--- Extracted material ---

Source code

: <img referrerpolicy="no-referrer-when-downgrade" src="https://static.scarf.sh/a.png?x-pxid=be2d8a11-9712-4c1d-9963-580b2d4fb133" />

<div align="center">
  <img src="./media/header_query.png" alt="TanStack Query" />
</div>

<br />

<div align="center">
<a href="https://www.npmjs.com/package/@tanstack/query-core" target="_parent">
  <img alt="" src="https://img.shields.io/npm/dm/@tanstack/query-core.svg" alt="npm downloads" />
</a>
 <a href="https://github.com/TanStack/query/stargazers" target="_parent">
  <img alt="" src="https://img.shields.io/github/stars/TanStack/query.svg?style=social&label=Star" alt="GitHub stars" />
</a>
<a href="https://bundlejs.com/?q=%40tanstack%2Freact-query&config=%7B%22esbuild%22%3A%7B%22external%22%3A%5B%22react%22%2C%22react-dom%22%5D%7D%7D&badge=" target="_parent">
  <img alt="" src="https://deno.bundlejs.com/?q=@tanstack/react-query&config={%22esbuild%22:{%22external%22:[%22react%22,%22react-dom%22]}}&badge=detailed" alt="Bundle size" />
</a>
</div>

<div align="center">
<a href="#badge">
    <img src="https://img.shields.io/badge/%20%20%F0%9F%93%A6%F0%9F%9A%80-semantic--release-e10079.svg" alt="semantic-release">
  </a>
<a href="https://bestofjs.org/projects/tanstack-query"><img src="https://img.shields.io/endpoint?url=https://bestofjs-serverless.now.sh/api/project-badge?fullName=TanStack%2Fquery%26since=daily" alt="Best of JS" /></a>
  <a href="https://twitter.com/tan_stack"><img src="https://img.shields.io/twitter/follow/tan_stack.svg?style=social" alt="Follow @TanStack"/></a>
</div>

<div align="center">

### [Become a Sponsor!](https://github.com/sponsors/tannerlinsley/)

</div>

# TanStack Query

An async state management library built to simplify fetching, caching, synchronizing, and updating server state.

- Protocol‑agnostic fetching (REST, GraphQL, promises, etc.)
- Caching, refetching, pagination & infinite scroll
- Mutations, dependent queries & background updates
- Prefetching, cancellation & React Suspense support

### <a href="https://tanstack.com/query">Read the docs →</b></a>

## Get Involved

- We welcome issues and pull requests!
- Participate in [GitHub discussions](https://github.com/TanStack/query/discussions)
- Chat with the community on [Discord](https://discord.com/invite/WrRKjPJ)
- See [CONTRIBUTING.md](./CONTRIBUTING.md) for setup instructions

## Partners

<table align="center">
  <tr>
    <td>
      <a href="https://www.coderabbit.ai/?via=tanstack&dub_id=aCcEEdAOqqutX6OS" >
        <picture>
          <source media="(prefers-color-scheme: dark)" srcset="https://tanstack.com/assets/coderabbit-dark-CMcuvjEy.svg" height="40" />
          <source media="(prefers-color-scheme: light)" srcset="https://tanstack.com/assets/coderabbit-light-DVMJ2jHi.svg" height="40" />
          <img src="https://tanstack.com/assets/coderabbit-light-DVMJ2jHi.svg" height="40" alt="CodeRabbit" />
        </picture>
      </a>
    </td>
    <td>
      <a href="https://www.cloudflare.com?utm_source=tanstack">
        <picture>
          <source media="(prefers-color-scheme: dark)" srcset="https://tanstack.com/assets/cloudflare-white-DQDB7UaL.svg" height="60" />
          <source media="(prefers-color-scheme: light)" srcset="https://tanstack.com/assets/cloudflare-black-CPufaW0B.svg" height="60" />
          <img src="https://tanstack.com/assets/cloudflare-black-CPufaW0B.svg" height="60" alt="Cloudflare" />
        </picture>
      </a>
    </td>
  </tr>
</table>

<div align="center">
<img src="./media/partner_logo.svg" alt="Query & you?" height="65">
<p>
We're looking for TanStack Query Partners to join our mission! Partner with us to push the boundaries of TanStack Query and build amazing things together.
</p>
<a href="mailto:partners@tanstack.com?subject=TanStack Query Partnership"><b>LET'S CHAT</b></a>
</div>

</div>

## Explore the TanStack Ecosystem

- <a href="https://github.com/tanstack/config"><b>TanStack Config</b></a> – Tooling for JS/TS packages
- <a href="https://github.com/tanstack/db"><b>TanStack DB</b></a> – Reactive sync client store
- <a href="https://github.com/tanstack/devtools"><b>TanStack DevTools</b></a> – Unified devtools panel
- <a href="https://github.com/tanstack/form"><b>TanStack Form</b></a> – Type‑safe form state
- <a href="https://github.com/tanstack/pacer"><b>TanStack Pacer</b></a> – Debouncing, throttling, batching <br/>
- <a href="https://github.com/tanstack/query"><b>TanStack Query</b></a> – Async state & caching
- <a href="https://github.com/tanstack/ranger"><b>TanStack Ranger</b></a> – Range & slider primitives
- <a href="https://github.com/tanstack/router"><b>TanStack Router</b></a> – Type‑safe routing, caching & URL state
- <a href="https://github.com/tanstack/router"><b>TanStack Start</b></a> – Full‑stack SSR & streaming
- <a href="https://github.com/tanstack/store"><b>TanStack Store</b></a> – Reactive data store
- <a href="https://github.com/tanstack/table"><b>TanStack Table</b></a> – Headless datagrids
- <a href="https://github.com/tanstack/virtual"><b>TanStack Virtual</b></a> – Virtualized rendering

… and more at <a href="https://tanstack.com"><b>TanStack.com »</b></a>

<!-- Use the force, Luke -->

---

About this exercise: The answer must be a word-for-word reproduction of every record above.

Reply to the task:
Source code

: <img referrerpolicy="no-referrer-when-downgrade" src="https://static.scarf.sh/a.png?x-pxid=be2d8a11-9712-4c1d-9963-580b2d4fb133" />

<div align="center">
  <img src="./media/header_query.png" alt="TanStack Query" />
</div>

<br />

<div align="center">
<a href="https://www.npmjs.com/package/@tanstack/query-core" target="_parent">
  <img alt="" src="https://img.shields.io/npm/dm/@tanstack/query-core.svg" alt="npm downloads" />
</a>
 <a href="https://github.com/TanStack/query/stargazers" target="_parent">
  <img alt="" src="https://img.shields.io/github/stars/TanStack/query.svg?style=social&label=Star" alt="GitHub stars" />
</a>
<a href="https://bundlejs.com/?q=%40tanstack%2Freact-query&config=%7B%22esbuild%22%3A%7B%22external%22%3A%5B%22react%22%2C%22react-dom%22%5D%7D%7D&badge=" target="_parent">
  <img alt="" src="https://deno.bundlejs.com/?q=@tanstack/react-query&config={%22esbuild%22:{%22external%22:[%22react%22,%22react-dom%22]}}&badge=detailed" alt="Bundle size" />
</a>
</div>

<div align="center">
<a href="#badge">
    <img src="https://img.shields.io/badge/%20%20%F0%9F%93%A6%F0%9F%9A%80-semantic--release-e10079.svg" alt="semantic-release">
  </a>
<a href="https://bestofjs.org/projects/tanstack-query"><img src="https://img.shields.io/endpoint?url=https://bestofjs-serverless.now.sh/api/project-badge?fullName=TanStack%2Fquery%26since=daily" alt="Best of JS" /></a>
  <a href="https://twitter.com/tan_stack"><img src="https://img.shields.io/twitter/follow/tan_stack.svg?style=social" alt="Follow @TanStack"/></a>
</div>

<div align="center">

### [Become a Sponsor!](https://github.com/sponsors/tannerlinsley/)

</div>

# TanStack Query

An async state management library built to simplify fetching, caching, synchronizing, and updating server state.

- Protocol‑agnostic fetching (REST, GraphQL, promises, etc.)
- Caching, refetching, pagination & infinite scroll
- Mutations, dependent queries & background updates
- Prefetching, cancellation & React Suspense support

### <a href="https://tanstack.com/query">Read the docs →</b></a>

## Get Involved

- We welcome issues and pull requests!
- Participate in [GitHub discussions](https://github.com/TanStack/query/discussions)
- Chat with the community on [Discord](https://discord.com/invite/WrRKjPJ)
- See [CONTRIBUTING.md](./CONTRIBUTING.md) for setup instructions

## Partners

<table align="center">
  <tr>
    <td>
      <a href="https://www.coderabbit.ai/?via=tanstack&dub_id=aCcEEdAOqqutX6OS" >
        <picture>
          <source media="(prefers-color-scheme: dark)" srcset="https://tanstack.com/assets/coderabbit-dark-CMcuvjEy.svg" height="40" />
          <source media="(prefers-color-scheme: light)" srcset="https://tanstack.com/assets/coderabbit-light-DVMJ2jHi.svg" height="40" />
          <img src="https://tanstack.com/assets/coderabbit-light-DVMJ2jHi.svg" height="40" alt="CodeRabbit" />
        </picture>
      </a>
    </td>
    <td>
      <a href="https://www.cloudflare.com?utm_source=tanstack">
        <picture>
          <source media="(prefers-color-scheme: dark)" srcset="https://tanstack.com/assets/cloudflare-white-DQDB7UaL.svg" height="60" />
          <source media="(prefers-color-scheme: light)" srcset="https://tanstack.com/assets/cloudflare-black-CPufaW0B.svg" height="60" />
          <img src="https://tanstack.com/assets/cloudflare-black-CPufaW0B.svg" height="60" alt="Cloudflare" />
        </picture>
      </a>
    </td>
  </tr>
</table>

<div align="center">
<img src="./media/partner_logo.svg" alt="Query & you?" height="65">
<p>
We're looking for TanStack Query Partners to join our mission! Partner with us to push the boundaries of TanStack Query and build amazing things together.
</p>
<a href="mailto:partners@tanstack.com?subject=TanStack Query Partnership"><b>LET'S CHAT</b></a>
</div>

</div>

## Explore the TanStack Ecosystem

- <a href="https://github.com/tanstack/config"><b>TanStack Config</b></a> – Tooling for JS/TS packages
- <a href="https://github.com/tanstack/db"><b>TanStack DB</b></a> – Reactive sync client store
- <a href="https://github.com/tanstack/devtools"><b>TanStack DevTools</b></a> – Unified devtools panel
- <a href="https://github.com/tanstack/form"><b>TanStack Form</b></a> – Type‑safe form state
- <a href="https://github.com/tanstack/pacer"><b>TanStack Pacer</b></a> – Debouncing, throttling, batching <br/>
- <a href="https://github.com/tanstack/query"><b>TanStack Query</b></a> – Async state & caching
- <a href="https://github.com/tanstack/ranger"><b>TanStack Ranger</b></a> – Range & slider primitives
- <a href="https://github.com/tanstack/router"><b>TanStack Router</b></a> – Type‑safe routing, caching & URL state
- <a href="https://github.com/tanstack/router"><b>TanStack Start</b></a> – Full‑stack SSR & streaming
- <a href="https://github.com/tanstack/store"><b>TanStack Store</b></a> – Reactive data store
- <a href="https://github.com/tanstack/table"><b>TanStack Table</b></a> – Headless datagrids
- <a href="https://github.com/tanstack/virtual"><b>TanStack Virtual</b></a> – Virtualized rendering

… and more at <a href="https://tanstack.com"><b>TanStack.com »</b></a>

<!-- Use the force, Luke -->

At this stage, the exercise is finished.